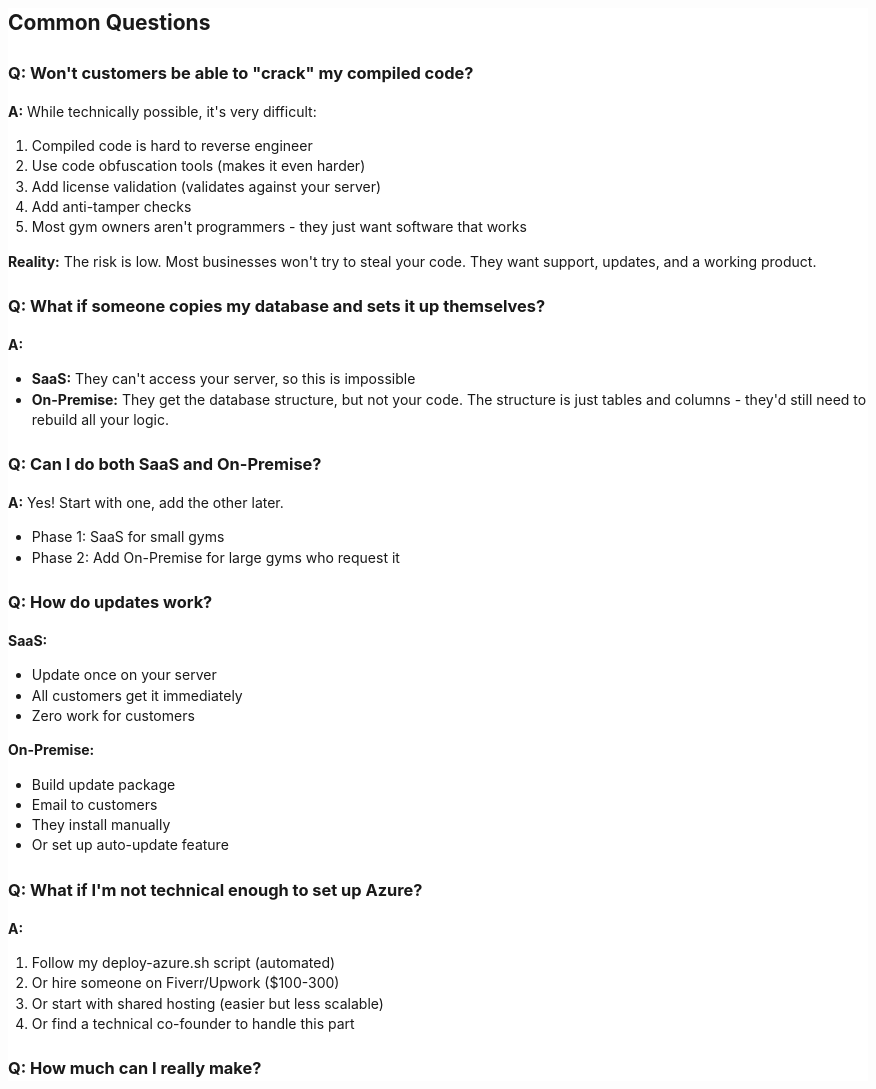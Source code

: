 
## Common Questions

### Q: Won't customers be able to "crack" my compiled code?

**A:** While technically possible, it's very difficult:
1. Compiled code is hard to reverse engineer
2. Use code obfuscation tools (makes it even harder)
3. Add license validation (validates against your server)
4. Add anti-tamper checks
5. Most gym owners aren't programmers - they just want software that works

**Reality:** The risk is low. Most businesses won't try to steal your code. They want support, updates, and a working product.

### Q: What if someone copies my database and sets it up themselves?

**A:** 
- **SaaS:** They can't access your server, so this is impossible
- **On-Premise:** They get the database structure, but not your code. The structure is just tables and columns - they'd still need to rebuild all your logic.

### Q: Can I do both SaaS and On-Premise?

**A:** Yes! Start with one, add the other later.
- Phase 1: SaaS for small gyms
- Phase 2: Add On-Premise for large gyms who request it

### Q: How do updates work?

**SaaS:** 
- Update once on your server
- All customers get it immediately
- Zero work for customers

**On-Premise:**
- Build update package
- Email to customers
- They install manually
- Or set up auto-update feature

### Q: What if I'm not technical enough to set up Azure?

**A:** 
1. Follow my deploy-azure.sh script (automated)
2. Or hire someone on Fiverr/Upwork ($100-300)
3. Or start with shared hosting (easier but less scalable)
4. Or find a technical co-founder to handle this part

### Q: How much can I really make?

• About this task:
Nothing but the lines from the one that contains "### Q: What if someone" to the end of the listing should be given again, each exactly as it appears.

• Solved problem:
### Q: What if someone copies my database and sets it up themselves?

**A:** 
- **SaaS:** They can't access your server, so this is impossible
- **On-Premise:** They get the database structure, but not your code. The structure is just tables and columns - they'd still need to rebuild all your logic.

### Q: Can I do both SaaS and On-Premise?

**A:** Yes! Start with one, add the other later.
- Phase 1: SaaS for small gyms
- Phase 2: Add On-Premise for large gyms who request it

### Q: How do updates work?

**SaaS:** 
- Update once on your server
- All customers get it immediately
- Zero work for customers

**On-Premise:**
- Build update package
- Email to customers
- They install manually
- Or set up auto-update feature

### Q: What if I'm not technical enough to set up Azure?

**A:** 
1. Follow my deploy-azure.sh script (automated)
2. Or hire someone on Fiverr/Upwork ($100-300)
3. Or start with shared hosting (easier but less scalable)
4. Or find a technical co-founder to handle this part

### Q: How much can I really make?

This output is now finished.